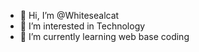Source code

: - 👋 Hi, I’m @Whitesealcat
- 👀 I’m interested in Technology
- 🌱 I’m currently learning web base coding
<!---
Whitesealcat/Whitesealcat is a ✨ special ✨ repository because its `README.md` (this file) appears on your GitHub profile.
You can click the Preview link to take a look at your changes.
--->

▬▬▬▬▬▬

Would you copy each line above exactly as given, dropping any images?

Source code

: - 👋 Hi, I’m @Whitesealcat
- 👀 I’m interested in Technology
- 🌱 I’m currently learning web base coding
<!---
Whitesealcat/Whitesealcat is a ✨ special ✨ repository because its `README.md` (this file) appears on your GitHub profile.
You can click the Preview link to take a look at your changes.
--->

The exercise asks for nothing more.